Volviendo al análisis de los precios, el precio anual carga base de 2022 ha cerrado en 167,5 €/MWh, sin incluir el ajuste del gas, lo cual supone un nivel muy superior al máximo más reciente (2018: 57,3) y menos reciente (2008: 64,4). De hecho, las medidas paliativas establecidas desde 16 Sep 2021 (bajada de los Cargos del Sistema y del Impuesto Especial sobre la Electricidad) hasta 31Dic 2021 y las nuevas medidas del 31 Mar 2022, extendidas hasta 31 Dic 2022, y la actualización desde 1 ENE 2023 son insuficientes y en la mayoría de casos no favorecen a todas las industrias. Para evitar un palo mayor y como hemos estado en año de elecciones municipales y autonómicas, y nacionales (23JUL) se han extendido hasta 31 Dic 2023.

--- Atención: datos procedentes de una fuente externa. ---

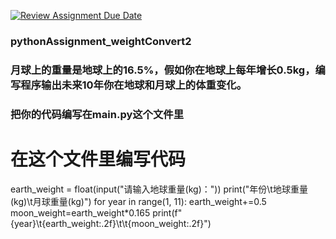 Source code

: [![Review Assignment Due Date](https://classroom.github.com/assets/deadline-readme-button-22041afd0340ce965d47ae6ef1cefeee28c7c493a6346c4f15d667ab976d596c.svg)](https://classroom.github.com/a/LtBGexu8)
### pythonAssignment_weightConvert2
### 月球上的重量是地球上的16.5%，假如你在地球上每年增长0.5kg，编写程序输出未来10年你在地球和月球上的体重变化。
### 把你的代码编写在main.py这个文件里
# 在这个文件里编写代码
earth_weight = float(input("请输入地球重量(kg)："))
print("年份\t地球重量(kg)\t月球重量(kg)")
for year in range(1, 11):
    earth_weight+=0.5
    moon_weight=earth_weight*0.165
    print(f"{year}\t{earth_weight:.2f}\t\t{moon_weight:.2f}")

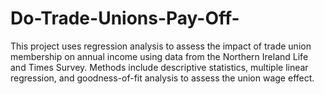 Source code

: # Do-Trade-Unions-Pay-Off-
This project uses regression analysis to assess the impact of trade union membership on annual income using data from the Northern Ireland Life and Times Survey. Methods include descriptive statistics, multiple linear regression, and goodness-of-fit analysis to assess the union wage effect.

Los precios del pool ya estaban elevados antes del 24F/2022 (inicio conflicto Rusia-Ucrania), si bien la guerra y las sanciones contra Rusia han provocado un repunte mayor de los precios de todos los combustibles y mercados mayoristas, que han estado y siguen asfixiando a los minoristas, porque aún NO hemos bajado a niveles razonables para competir en un mercado globalizado, todo lo contrario, empieza a repuntar otra vez el coste del gas como antesala del invierno. La reactivación del conflicto en Gaza, por militares de Hamas contra civiles judíos, ha presionado al alza los precios internacionales del petróleo y del gas, pero al parecer han tocado máximos y han empezado a relajarse.
De hecho, la estimación del Precio Spot, Carga Base (media aritmética de todas las horas del año) para 2023 se estima en 86,9 €/MWh, lo cual supone un decremento de -8,0% (-7,6 €/MWh) respecto al nivel previsto hace un mes (94,5 €/MWh). El futuro 2023 ha cotizado en contango respecto a 2020 con valores mínimo 39,9, medio 79,1 y máximo 351,0. El 2020 ha sido el mínimo del histórico (34,0 €/MWh) debido fundamentalmente al efecto de la pandemia Covid-19 (menor actividad económica/industrial, menor demanda, menor precio de los combustibles y CO2). Pero nadie se esperaba que en menos de tres años el precio anual se multiplicase por 5 veces y actualmente siga casi triplicado (+256%), sin incluir eventual ajuste del gas. Desde luego, la Comisión Europea ha tardado en concluir que los mercados de electricidad, CO2 y hubs de gas estaban totalmente descontrolados, sin tomar medidas eficaces, y seguimos en panorama crítico. Europa y ningún país se puede permitir el lujo de arruinar la poca industria que aún sigue sobreviviendo y hundir en la miseria energética a consumidores domésticos, PYMES, industrias, comercios y autónomos. Los diversos sectores de la economía están enfrentando una crisis presupuestaria sin precedentes con estos precios tan desmesurados. Ya no hay colchón, no hay posibilidades de supervivencia empresarial si los precios no vuelven a niveles razonables. Seguimos en un estado de emergencia energética. Si paseamos por cualquier calle, ya se aprecian locales cerrados, y muchas empresas están dejando de producir, hay escasez de productos manufacturados, inclusive en el sector farmacéutico. Pinta muy mal el medio plazo. Lo peor es que no se vislumbra un golpe en la mesa y medidas contundentes de nuestros gobernantes a nivel nacional y europeo. La esperanza es lo último que se pierde, pero si alguna solución llegase, será probablemente muy tarde para muchas empresas que no sobrevivirán a este proceso de precios energéticos fuera de control.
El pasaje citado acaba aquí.